Suresh P Iyengar Mumbai | Updated on January 20, 2018

Seshagiri Rao MVS, Joint Managing Director and CFO, JSW Steel (file photo)

The Minimum Import Price fixed by the government has come as a breather for the steel industry weighed down by rising imports and slowing demand. Seshagiri Rao MVS, Joint Managing Director and CFO, JSW Steel, spoke to BusinessLine on the impact of MIP on the industry. Excerpts:

Has MIP helped the industry?

The Minimum Import Price is a very good step by the government. It covers 173 items and almost 80 per cent of current imports. We have to wait and watch to ensure there is no circumvention. The industry is concerned with the issue of revolving Letter of Credit (LC), which is a new term in the financial market. For instance, a LC is opened for $2 million, but one can revolve it 10 times, so the overall value is $20 million — validity is one-and-a-half years. That means, the three conditions that cannot be changed under MIP — value, validity and quantity — will be met and the import restriction can be circumvented. The clarification issued by DGFT (Directorate-General of Foreign Trade) is not clear on how revolving LCs will be tackled.

User industry feels the government is favouring large companies with MIP...

Whether big or small, we are all part of the same supply chain. We are not each others’ enemies. Whatever imports are coming in, are not competitive. They are coming at prices lower than the exporting countries’ domestic prices or implied subsidies by their respective governments. If the government had not taken the action, steel industry in India would have been closed. After this, will the import prices — which are transient in nature — continue to remain same or increase? Several examples were given, such as what the chain has done in the case of bulk drugs and penicillin to kill the industry and increase prices 10-13 times. The government’s steps to moderate imports are in the interest of the whole industry.

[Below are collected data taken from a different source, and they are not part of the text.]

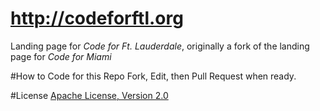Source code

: http://codeforftl.org
===================

Landing page for *Code for Ft. Lauderdale*, originally a fork of the landing page for *Code for Miami*

#How to Code for this Repo
Fork, Edit, then Pull Request when ready.

#License
[Apache License, Version 2.0](http://www.apache.org/licenses/LICENSE-2.0)

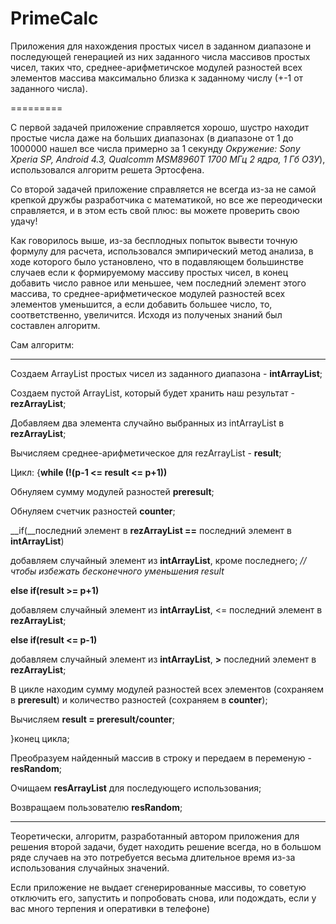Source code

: PrimeCalc
=========

Приложения для нахождения простых чисел в заданном диапазоне и последующей генерацией из них заданного числа массивов простых чисел, таких что, среднее-арифметичское модулей разностей всех элементов массива максимально близка к заданному числу (+-1 от заданного числа).

=========

С первой задачей приложение справляется хорошо, шустро находит простые числа даже на больших диапазонах (в диапазоне от 1 до 1000000 нашел все числа примерно за 1 секунду *Окружение: Sony Xperia SP, Android 4.3, Qualcomm MSM8960T 1700 МГц 2 ядра, 
1 Гб ОЗУ*), использовался алгоритм решета Эртосфена.

Со второй задачей приложение справляется не всегда из-за не самой крепкой дружбы разработчика с математикой, но все же 
переодически справляется, и в этом есть свой плюс: вы можете проверить свою удачу!

Как говорилось выше, из-за бесплодных попыток вывести точную формулу для расчета, использовался эмпирический метод анализа, в ходе которого было установлено, что в подавляющем большинстве случаев если к формируемому массиву простых чисел, в конец добавить число равное или меньшее, чем последний элемент этого массива, то среднее-арифметическое модулей разностей всех элементов уменьшится, а если добавить большее число, то, соответственно, увеличится. Исходя из полученых знаний был составлен алгоритм.

Сам алгоритм:
****************************
Создаем ArrayList простых чисел из заданного диапазона - __intArrayList__;

Создаем пустой ArrayList, который будет хранить наш результат - __rezArrayList__;

Добавляем два элемента случайно выбранных из intArrayList в __rezArrayList__;

Вычисляем среднее-арифметическое для rezArrayList - __result__;

Цикл:
{__while (!(p-1 <= result <= p+1))__

Обнуляем сумму модулей разностей __preresult__;

Обнуляем счетчик разностей __counter__;

__if(__последний элемент в __rezArrayList ==__ последний элемент в __intArrayList__) 

  добавляем случайный элемент из __intArrayList__, кроме последнего;      *//чтобы избежать бесконечного уменьшения result*
  
__else if(result >= p+1)__

  добавляем случайный элемент из __intArrayList__, <= последний элемент в __rezArrayList__;
  
__else if(result <= p-1)__

  добавляем случайный элемент из __intArrayList__, __>__ последний элемент в __rezArrayList__;
  
В цикле находим сумму модулей разностей всех элементов (сохраняем в __preresult__) и количество разностей (сохраняем в __counter__);

Вычисляем __result = preresult/counter__;

}конец цикла;

Преобразуем найденный массив в строку и передаем в переменую - __resRandom__;

Очищаем __resArrayList__ для последующего использования;

Возвращаем пользователю __resRandom__;
*****************************

Теоретически, алгоритм, разработанный автором приложения для решения второй задачи, будет находить решение всегда, но в большом ряде случаев на это потребуется весьма длительное время из-за использования случайных значений.

Если приложение не выдает сгенерированные массивы, то советую отключить его, запустить и попробовать снова, или подождать, если у вас много терпения и оперативки в телефоне)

Why have steel exports been falling?

In FY’15, we exported 3 million tonnes; this year, it has halved to 1.6 million tonnes. There are many reasons for the industry to remain uncompetitive in the global market. The taxes paid by the industry are close to $35-40 per tonne. When we export, the benefit of duty draw-back is $6-8 a tonne. If the taxes are so high, how can we compete with China? Same is the case with logistics. If I have to send my material from Bellary plant to Bengaluru, I pay ₹1,200 a tonne. Whereas, it will cost much less if I bring iron ore from Australia to India. So, there are lot of imbalances that are pushing up the cost. In India, the costs and taxes are very high. These are the issues both the user industry and steel companies should focus on.

How much can the steel prices go up after MIP?

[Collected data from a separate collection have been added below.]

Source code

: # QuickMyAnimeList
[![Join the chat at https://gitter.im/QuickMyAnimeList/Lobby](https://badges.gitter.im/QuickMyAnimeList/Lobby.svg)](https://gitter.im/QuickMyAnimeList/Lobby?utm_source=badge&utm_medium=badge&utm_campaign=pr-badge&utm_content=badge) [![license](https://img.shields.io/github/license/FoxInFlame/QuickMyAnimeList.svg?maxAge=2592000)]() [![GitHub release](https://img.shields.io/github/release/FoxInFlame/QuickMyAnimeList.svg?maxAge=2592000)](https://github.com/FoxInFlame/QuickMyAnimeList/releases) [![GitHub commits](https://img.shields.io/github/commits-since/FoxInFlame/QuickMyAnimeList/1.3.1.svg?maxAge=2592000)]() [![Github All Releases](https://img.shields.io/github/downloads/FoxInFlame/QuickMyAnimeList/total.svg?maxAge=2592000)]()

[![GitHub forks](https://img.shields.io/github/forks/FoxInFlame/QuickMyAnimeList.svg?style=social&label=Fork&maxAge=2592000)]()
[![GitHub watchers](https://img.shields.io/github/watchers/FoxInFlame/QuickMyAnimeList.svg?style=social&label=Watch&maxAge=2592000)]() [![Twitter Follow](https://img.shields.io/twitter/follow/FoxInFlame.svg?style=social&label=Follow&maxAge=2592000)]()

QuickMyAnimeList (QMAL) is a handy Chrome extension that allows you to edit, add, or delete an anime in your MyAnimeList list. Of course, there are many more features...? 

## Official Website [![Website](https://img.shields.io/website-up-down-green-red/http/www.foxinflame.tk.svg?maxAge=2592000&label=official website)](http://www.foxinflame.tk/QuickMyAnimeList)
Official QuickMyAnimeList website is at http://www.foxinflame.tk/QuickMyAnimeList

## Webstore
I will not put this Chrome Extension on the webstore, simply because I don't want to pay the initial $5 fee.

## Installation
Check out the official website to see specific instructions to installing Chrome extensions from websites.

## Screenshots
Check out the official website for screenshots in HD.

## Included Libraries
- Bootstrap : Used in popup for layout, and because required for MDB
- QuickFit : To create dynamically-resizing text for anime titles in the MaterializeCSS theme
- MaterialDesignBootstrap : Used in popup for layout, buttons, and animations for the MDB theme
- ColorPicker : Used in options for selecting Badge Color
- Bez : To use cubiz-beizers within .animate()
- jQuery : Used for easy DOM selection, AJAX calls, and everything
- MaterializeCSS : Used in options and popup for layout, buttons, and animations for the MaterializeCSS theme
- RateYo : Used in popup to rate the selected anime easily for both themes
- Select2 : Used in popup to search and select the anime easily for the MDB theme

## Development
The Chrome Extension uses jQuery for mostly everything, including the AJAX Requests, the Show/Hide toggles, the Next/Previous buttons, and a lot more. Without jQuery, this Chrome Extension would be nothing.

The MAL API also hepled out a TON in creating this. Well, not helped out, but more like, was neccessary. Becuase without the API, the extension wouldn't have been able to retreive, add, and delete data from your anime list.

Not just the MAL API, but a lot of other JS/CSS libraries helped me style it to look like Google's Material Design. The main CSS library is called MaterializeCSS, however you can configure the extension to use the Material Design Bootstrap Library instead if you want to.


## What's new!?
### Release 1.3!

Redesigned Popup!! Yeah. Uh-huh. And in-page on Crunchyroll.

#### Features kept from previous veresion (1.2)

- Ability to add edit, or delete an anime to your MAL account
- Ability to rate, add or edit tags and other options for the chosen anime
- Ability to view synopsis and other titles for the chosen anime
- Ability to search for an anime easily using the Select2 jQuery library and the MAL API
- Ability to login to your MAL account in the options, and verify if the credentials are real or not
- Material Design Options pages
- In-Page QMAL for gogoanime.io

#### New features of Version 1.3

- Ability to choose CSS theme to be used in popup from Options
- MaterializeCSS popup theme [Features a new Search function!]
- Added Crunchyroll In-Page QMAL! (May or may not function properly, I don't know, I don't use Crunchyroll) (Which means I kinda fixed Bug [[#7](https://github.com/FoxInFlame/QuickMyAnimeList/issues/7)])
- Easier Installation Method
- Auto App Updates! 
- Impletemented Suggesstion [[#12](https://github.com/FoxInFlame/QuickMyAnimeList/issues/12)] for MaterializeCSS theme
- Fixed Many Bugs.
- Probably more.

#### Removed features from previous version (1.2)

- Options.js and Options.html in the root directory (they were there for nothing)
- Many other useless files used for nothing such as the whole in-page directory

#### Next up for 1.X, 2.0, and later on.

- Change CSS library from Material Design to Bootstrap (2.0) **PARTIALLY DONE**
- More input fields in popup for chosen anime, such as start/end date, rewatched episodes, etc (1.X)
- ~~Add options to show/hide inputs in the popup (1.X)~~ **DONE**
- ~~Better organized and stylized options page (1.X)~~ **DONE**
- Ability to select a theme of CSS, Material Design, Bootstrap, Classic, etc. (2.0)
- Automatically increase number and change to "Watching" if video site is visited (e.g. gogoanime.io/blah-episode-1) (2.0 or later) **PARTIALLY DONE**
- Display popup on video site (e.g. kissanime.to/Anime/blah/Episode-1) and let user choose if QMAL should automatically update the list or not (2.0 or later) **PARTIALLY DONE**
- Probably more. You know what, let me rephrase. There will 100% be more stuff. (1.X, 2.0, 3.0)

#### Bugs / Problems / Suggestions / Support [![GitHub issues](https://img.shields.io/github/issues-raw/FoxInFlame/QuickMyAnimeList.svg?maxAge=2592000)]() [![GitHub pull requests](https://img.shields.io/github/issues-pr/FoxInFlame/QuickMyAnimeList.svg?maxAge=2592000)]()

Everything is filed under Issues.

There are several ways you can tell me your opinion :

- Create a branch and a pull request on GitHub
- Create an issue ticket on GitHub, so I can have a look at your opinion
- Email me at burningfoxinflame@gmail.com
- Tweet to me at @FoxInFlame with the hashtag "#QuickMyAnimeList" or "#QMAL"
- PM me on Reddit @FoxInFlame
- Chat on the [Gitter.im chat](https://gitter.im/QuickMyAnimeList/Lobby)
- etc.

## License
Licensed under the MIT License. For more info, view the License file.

A lot of eyebrows went up when the MIP was fixed at $445 a tonne. This is the price at which HR coils are sold by Japanese and Koreans companies in their domestic markets. If you add implied subsidies, the Chinese prices will reach this level. This price was arrived at after imposing safeguard duty. In India, the market forces will determine the prices. In my view, it is unlikely that prices will move up to the MIP-level unless supply-demand dynamics change with robust demand. Again, rupee-dollar will play a major role. Technically, Japanese and Korean companies are making money only because of their currency advantage.

What is the difference between domestic and international prices?

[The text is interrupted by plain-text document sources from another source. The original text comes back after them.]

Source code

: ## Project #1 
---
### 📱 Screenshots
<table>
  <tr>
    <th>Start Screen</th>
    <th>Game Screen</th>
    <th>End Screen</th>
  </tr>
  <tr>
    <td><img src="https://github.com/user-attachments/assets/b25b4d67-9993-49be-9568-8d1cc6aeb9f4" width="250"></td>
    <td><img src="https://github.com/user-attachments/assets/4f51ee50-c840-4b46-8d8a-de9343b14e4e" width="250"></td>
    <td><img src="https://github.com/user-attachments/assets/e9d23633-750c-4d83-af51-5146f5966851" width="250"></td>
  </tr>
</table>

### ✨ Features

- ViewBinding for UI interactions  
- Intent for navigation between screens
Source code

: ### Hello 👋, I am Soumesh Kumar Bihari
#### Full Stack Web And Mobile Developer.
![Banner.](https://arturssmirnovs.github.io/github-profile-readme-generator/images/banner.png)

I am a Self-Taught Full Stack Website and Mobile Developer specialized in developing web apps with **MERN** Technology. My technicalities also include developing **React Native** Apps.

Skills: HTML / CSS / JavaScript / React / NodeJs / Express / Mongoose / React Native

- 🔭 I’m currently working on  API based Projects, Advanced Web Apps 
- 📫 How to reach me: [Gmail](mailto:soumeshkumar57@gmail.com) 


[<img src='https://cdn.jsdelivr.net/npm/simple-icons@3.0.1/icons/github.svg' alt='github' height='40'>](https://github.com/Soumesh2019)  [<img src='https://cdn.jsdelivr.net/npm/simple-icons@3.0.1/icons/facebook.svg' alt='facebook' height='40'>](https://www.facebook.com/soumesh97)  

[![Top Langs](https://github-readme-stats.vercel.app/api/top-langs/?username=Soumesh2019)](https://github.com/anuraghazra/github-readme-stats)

While making a comparison, we have to exclude the taxes. Normally, people pick up the selling price of ₹32,000-a-tonne, which includes excise, VAT and transportation cost. Indian steel has a premium of ₹500-1,000-a-tonne over imports. If somebody wants to import, he is taking a dollar risk. If you consider the dollar volatility, the premium for forward contract is 7 per cent. So the premium reflects the currency risk; the cost involved to open LCs three months in advance and the working capital gets tied up as they have to import in large lots. If you assign all these costs, then the premium of at least ₹1000-a-tonne is justified.

Why did the government give priority to MIP on steel, against aluminium?

It is all data driven. We collected numbers from various sources and presented it to the government, for the past several months. Collecting data is a tedious task. Data released by the DGFT comes with a three-month lag. So we collected data from the ports directly. We moved for safeguard duty, anti-dumping duty and MIP. Based on our own estimate, the steel industry has suffered a loss of ₹12,000-15,000 crore in the third quarter alone, just because of imports. The Chinese Steel Association has said its steel companies are losing $11 billion at the operating level, for the past 11 months. It clearly shows nobody is making money.